Activity:
Copy, exactly and without additions, every line in the records below from the one holding "1. Take 1 small amount Salt, sesame oil" through the one holding "##### Steps to", both ends included.
▬▬▬▬▬▬
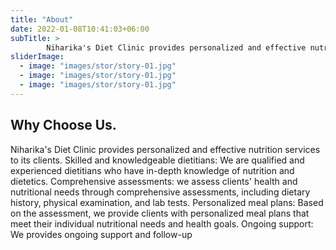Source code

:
 ```yaml
---
title: "About"
date: 2022-01-08T10:41:03+06:00
subTitle: >
        Niharika's Diet Clinic provides personalized and effective nutrition services to its clients.
sliderImage:
  - image: "images/stor/story-01.jpg"
  - image: "images/stor/story-01.jpg"
  - image: "images/stor/story-01.jpg"
---
```

## Why Choose Us.

Niharika's Diet Clinic provides personalized and effective nutrition services to its clients. Skilled and knowledgeable dietitians: We are qualified and experienced dietitians who have in-depth knowledge of nutrition and dietetics. Comprehensive assessments: we assess clients' health and nutritional needs through comprehensive assessments, including dietary history, physical examination, and lab tests. Personalized meal plans: Based on the assessment, we provide clients with personalized meal plans that meet their individual nutritional needs and health goals. Ongoing support: We provides ongoing support and follow-up
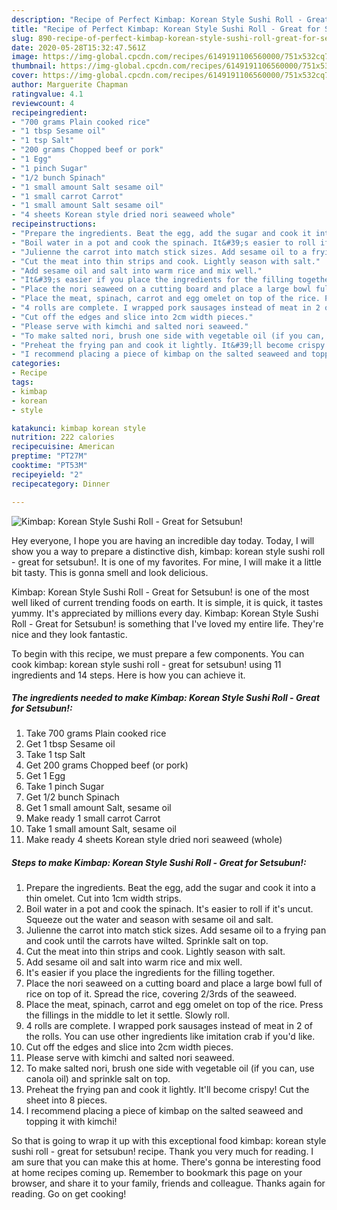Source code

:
 ```yaml
---
description: "Recipe of Perfect Kimbap: Korean Style Sushi Roll - Great for Setsubun!"
title: "Recipe of Perfect Kimbap: Korean Style Sushi Roll - Great for Setsubun!"
slug: 890-recipe-of-perfect-kimbap-korean-style-sushi-roll-great-for-setsubun
date: 2020-05-28T15:32:47.561Z
image: https://img-global.cpcdn.com/recipes/6149191106560000/751x532cq70/kimbap-korean-style-sushi-roll-great-for-setsubun-recipe-main-photo.jpg
thumbnail: https://img-global.cpcdn.com/recipes/6149191106560000/751x532cq70/kimbap-korean-style-sushi-roll-great-for-setsubun-recipe-main-photo.jpg
cover: https://img-global.cpcdn.com/recipes/6149191106560000/751x532cq70/kimbap-korean-style-sushi-roll-great-for-setsubun-recipe-main-photo.jpg
author: Marguerite Chapman
ratingvalue: 4.1
reviewcount: 4
recipeingredient:
- "700 grams Plain cooked rice"
- "1 tbsp Sesame oil"
- "1 tsp Salt"
- "200 grams Chopped beef or pork"
- "1 Egg"
- "1 pinch Sugar"
- "1/2 bunch Spinach"
- "1 small amount Salt sesame oil"
- "1 small carrot Carrot"
- "1 small amount Salt sesame oil"
- "4 sheets Korean style dried nori seaweed whole"
recipeinstructions:
- "Prepare the ingredients. Beat the egg, add the sugar and cook it into a thin omelet. Cut into 1cm width strips."
- "Boil water in a pot and cook the spinach. It&#39;s easier to roll if it&#39;s uncut. Squeeze out the water and season with sesame oil and salt."
- "Julienne the carrot into match stick sizes. Add sesame oil to a frying pan and cook until the carrots have wilted. Sprinkle salt on top."
- "Cut the meat into thin strips and cook. Lightly season with salt."
- "Add sesame oil and salt into warm rice and mix well."
- "It&#39;s easier if you place the ingredients for the filling together."
- "Place the nori seaweed on a cutting board and place a large bowl full of rice on top of it. Spread the rice, covering 2/3rds of the seaweed."
- "Place the meat, spinach, carrot and egg omelet on top of the rice. Press the fillings in the middle to let it settle. Slowly roll."
- "4 rolls are complete. I wrapped pork sausages instead of meat in 2 of the rolls. You can use other ingredients  like imitation crab if you&#39;d like."
- "Cut off the edges and slice into 2cm width pieces."
- "Please serve with kimchi and salted nori seaweed."
- "To make salted nori, brush one side with vegetable oil (if you can, use canola oil) and sprinkle salt on top."
- "Preheat the frying pan and cook it lightly. It&#39;ll become crispy! Cut the sheet into 8 pieces."
- "I recommend placing a piece of kimbap on the salted seaweed and topping it with kimchi!"
categories:
- Recipe
tags:
- kimbap
- korean
- style

katakunci: kimbap korean style 
nutrition: 222 calories
recipecuisine: American
preptime: "PT27M"
cooktime: "PT53M"
recipeyield: "2"
recipecategory: Dinner

---
```



![Kimbap: Korean Style Sushi Roll - Great for Setsubun!](https://img-global.cpcdn.com/recipes/6149191106560000/751x532cq70/kimbap-korean-style-sushi-roll-great-for-setsubun-recipe-main-photo.jpg)

Hey everyone, I hope you are having an incredible day today. Today, I will show you a way to prepare a distinctive dish, kimbap: korean style sushi roll - great for setsubun!. It is one of my favorites. For mine, I will make it a little bit tasty. This is gonna smell and look delicious.



Kimbap: Korean Style Sushi Roll - Great for Setsubun! is one of the most well liked of current trending foods on earth. It is simple, it is quick, it tastes yummy. It's appreciated by millions every day. Kimbap: Korean Style Sushi Roll - Great for Setsubun! is something that I've loved my entire life. They're nice and they look fantastic.


To begin with this recipe, we must prepare a few components. You can cook kimbap: korean style sushi roll - great for setsubun! using 11 ingredients and 14 steps. Here is how you can achieve it.

<!--inarticleads1-->

##### The ingredients needed to make Kimbap: Korean Style Sushi Roll - Great for Setsubun!:

1. Take 700 grams Plain cooked rice
1. Get 1 tbsp Sesame oil
1. Take 1 tsp Salt
1. Get 200 grams Chopped beef (or pork)
1. Get 1 Egg
1. Take 1 pinch Sugar
1. Get 1/2 bunch Spinach
1. Get 1 small amount Salt, sesame oil
1. Make ready 1 small carrot Carrot
1. Take 1 small amount Salt, sesame oil
1. Make ready 4 sheets Korean style dried nori seaweed (whole)




<!--inarticleads2-->

##### Steps to make Kimbap: Korean Style Sushi Roll - Great for Setsubun!:

1. Prepare the ingredients. Beat the egg, add the sugar and cook it into a thin omelet. Cut into 1cm width strips.
1. Boil water in a pot and cook the spinach. It&#39;s easier to roll if it&#39;s uncut. Squeeze out the water and season with sesame oil and salt.
1. Julienne the carrot into match stick sizes. Add sesame oil to a frying pan and cook until the carrots have wilted. Sprinkle salt on top.
1. Cut the meat into thin strips and cook. Lightly season with salt.
1. Add sesame oil and salt into warm rice and mix well.
1. It&#39;s easier if you place the ingredients for the filling together.
1. Place the nori seaweed on a cutting board and place a large bowl full of rice on top of it. Spread the rice, covering 2/3rds of the seaweed.
1. Place the meat, spinach, carrot and egg omelet on top of the rice. Press the fillings in the middle to let it settle. Slowly roll.
1. 4 rolls are complete. I wrapped pork sausages instead of meat in 2 of the rolls. You can use other ingredients  like imitation crab if you&#39;d like.
1. Cut off the edges and slice into 2cm width pieces.
1. Please serve with kimchi and salted nori seaweed.
1. To make salted nori, brush one side with vegetable oil (if you can, use canola oil) and sprinkle salt on top.
1. Preheat the frying pan and cook it lightly. It&#39;ll become crispy! Cut the sheet into 8 pieces.
1. I recommend placing a piece of kimbap on the salted seaweed and topping it with kimchi!




So that is going to wrap it up with this exceptional food kimbap: korean style sushi roll - great for setsubun! recipe. Thank you very much for reading. I am sure that you can make this at home. There's gonna be interesting food at home recipes coming up. Remember to bookmark this page on your browser, and share it to your family, friends and colleague. Thanks again for reading. Go on get cooking!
▬▬▬▬▬▬
Response area:
1. Take 1 small amount Salt, sesame oil
1. Make ready 4 sheets Korean style dried nori seaweed (whole)




<!--inarticleads2-->

##### Steps to make Kimbap: Korean Style Sushi Roll - Great for Setsubun!:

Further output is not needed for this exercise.